With tens of thousands of migrants stuck on its territory and borders to the north closed off, financially-challenged Greece is bearing the burden of Europe’s refugee crisis.
A small army of activists, aid workers, doctors and ordinary citizens has filled the holes in the state’s ability to cope with the crisis.
Volunteers have come from around the world — but many Greeks have also responded with solidarity.
“The country least prepared, the population least prepared to shoulder this crisis has shown an enormous preparedness to shoulder it actually. But in reality, it is not paradoxical because people understand hardship,” said professor Serafeim Seferiadis of Panteion University in Athens.
Just nine months ago, Greece was on the brink of bankruptcy. Long lines formed at cash machines ahead of a feared exit from the euro currency.
Eventually, Prime Minister Alexis Tsipras accepted the terms of a new EU bailout in return for further austerity, defying the result of a referendum.

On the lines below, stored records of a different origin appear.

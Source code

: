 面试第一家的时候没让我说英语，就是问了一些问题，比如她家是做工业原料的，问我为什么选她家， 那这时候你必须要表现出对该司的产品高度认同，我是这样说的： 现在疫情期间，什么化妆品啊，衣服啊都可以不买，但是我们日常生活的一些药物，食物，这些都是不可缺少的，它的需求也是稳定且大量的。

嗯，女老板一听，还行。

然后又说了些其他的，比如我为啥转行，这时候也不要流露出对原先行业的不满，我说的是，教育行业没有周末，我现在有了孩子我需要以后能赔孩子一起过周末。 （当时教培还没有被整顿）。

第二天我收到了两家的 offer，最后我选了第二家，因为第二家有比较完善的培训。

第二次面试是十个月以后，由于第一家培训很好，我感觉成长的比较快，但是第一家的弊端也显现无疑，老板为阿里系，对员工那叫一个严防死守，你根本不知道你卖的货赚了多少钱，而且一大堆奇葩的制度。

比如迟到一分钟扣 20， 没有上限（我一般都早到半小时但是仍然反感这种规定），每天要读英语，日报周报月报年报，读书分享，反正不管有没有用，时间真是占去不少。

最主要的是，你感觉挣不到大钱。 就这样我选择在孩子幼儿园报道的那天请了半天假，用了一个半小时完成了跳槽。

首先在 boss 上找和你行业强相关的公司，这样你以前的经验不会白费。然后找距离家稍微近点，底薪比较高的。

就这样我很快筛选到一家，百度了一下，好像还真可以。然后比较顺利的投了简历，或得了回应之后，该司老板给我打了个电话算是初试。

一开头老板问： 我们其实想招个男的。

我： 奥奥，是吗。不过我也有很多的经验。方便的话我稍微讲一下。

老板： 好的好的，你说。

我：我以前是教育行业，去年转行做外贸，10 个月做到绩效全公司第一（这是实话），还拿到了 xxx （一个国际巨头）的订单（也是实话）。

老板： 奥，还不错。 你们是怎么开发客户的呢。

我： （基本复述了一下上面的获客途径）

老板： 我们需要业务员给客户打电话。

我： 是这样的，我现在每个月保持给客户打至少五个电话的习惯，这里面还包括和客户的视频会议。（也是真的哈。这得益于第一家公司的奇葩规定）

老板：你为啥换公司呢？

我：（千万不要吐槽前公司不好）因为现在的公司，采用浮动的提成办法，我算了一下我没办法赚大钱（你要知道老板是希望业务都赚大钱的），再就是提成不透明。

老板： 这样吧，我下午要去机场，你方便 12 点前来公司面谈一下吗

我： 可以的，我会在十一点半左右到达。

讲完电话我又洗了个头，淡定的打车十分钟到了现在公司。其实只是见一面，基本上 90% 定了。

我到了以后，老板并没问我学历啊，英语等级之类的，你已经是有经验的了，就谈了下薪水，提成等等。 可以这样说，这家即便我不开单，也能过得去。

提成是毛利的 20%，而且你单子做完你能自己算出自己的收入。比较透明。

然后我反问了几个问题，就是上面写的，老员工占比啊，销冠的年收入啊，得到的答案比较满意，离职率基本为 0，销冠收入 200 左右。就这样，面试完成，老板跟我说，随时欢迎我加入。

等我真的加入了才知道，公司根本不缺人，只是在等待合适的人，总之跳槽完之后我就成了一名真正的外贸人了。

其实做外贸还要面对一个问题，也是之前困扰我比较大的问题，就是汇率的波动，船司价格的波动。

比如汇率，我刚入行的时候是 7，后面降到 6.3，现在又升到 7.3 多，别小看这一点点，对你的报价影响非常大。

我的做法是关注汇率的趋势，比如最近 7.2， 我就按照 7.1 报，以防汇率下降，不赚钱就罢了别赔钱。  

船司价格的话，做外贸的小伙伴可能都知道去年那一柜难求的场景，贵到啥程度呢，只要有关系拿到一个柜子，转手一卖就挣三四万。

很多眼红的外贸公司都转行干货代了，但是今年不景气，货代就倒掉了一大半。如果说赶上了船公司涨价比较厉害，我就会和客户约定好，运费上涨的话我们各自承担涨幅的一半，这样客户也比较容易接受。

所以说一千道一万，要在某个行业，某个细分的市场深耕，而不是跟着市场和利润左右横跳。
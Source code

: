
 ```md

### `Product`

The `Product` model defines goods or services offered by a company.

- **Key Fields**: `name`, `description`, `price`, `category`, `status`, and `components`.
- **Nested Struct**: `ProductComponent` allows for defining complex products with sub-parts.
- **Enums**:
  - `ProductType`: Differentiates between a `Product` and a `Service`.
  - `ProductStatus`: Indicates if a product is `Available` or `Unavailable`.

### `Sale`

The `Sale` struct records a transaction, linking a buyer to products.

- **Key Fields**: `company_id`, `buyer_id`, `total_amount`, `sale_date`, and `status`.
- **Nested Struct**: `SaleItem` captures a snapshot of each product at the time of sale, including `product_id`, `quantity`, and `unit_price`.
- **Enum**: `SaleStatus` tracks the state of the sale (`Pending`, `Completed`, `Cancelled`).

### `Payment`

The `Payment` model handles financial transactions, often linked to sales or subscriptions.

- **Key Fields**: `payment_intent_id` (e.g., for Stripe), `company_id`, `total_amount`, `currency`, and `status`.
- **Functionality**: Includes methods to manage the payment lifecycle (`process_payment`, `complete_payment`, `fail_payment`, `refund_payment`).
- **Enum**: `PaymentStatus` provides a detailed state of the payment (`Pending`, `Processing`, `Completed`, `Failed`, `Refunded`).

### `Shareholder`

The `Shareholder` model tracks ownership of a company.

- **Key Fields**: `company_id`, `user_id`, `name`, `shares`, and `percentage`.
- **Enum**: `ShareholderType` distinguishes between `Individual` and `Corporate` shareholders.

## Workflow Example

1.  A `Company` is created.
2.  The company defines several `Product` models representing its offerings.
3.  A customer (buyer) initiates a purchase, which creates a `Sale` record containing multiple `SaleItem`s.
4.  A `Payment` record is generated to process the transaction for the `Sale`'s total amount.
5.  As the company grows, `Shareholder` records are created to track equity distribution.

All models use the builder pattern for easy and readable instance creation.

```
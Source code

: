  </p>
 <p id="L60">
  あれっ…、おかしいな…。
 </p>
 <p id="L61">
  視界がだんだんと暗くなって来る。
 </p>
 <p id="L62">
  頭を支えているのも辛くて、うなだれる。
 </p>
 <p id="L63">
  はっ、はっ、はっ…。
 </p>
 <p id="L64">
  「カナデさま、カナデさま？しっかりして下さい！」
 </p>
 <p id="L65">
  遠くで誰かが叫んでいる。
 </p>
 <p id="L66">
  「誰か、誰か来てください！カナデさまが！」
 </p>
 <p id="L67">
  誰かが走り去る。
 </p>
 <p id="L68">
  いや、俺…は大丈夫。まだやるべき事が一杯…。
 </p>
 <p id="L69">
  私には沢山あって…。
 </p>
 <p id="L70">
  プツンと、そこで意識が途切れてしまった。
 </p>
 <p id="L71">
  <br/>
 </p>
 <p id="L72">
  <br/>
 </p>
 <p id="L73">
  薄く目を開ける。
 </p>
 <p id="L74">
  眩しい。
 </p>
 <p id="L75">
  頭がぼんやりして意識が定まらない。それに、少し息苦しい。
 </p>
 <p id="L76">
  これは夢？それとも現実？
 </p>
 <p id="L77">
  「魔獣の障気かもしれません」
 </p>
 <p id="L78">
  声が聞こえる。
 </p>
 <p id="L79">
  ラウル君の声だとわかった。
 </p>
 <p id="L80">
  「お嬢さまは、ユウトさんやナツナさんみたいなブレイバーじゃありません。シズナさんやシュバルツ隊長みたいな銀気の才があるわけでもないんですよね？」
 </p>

“The minute that happened, Tsipras lost all leverage and all his bargaining chips. So at the moment, all he is trying to do is plead for some help in the hope that this would ring a bell with the European Union institutions,” Seferiadis said.
A migrant boy shows a banner saying he wants to travel to Germany rather than camps set up by Turkey, during a protest demanding the opening of the border between Greece and Macedonia in the northern Greek border station of Idomeni, Greece, March 23, 201
Those EU institutions are keeping Athens on a tight leash. Europe is refusing to hand over the latest tranche of bailout money or discuss debt relief until it sees further tax and pension reforms.
The latest talks broke down Sunday without agreement and will resume next week. But there are signs of sympathy for Athens.
“We need some understanding for Greece's situation, which is simultaneously dealing with pensions, the level of taxes and the necessary means to accommodate refugees,” French Finance Minister Michele Sapin said Monday.
The EU has earmarked $782 million to cope with the migrant influx, much of it destined for Greece.
Migrants wait for food in the makeshift refugee camp at the northern border point of Idomeni, Greece, March 23, 2016.
The islands are preparing to host thousands of EU immigration personnel to help implement the new migrant deal with Ankara, which would see all new arrivals sent back to Turkey.
But major aid organizations, including the U.N.’s refugee agency, have withdrawn staff from island facilities, saying they refuse to be complicit in what they called a "mass expulsion operation."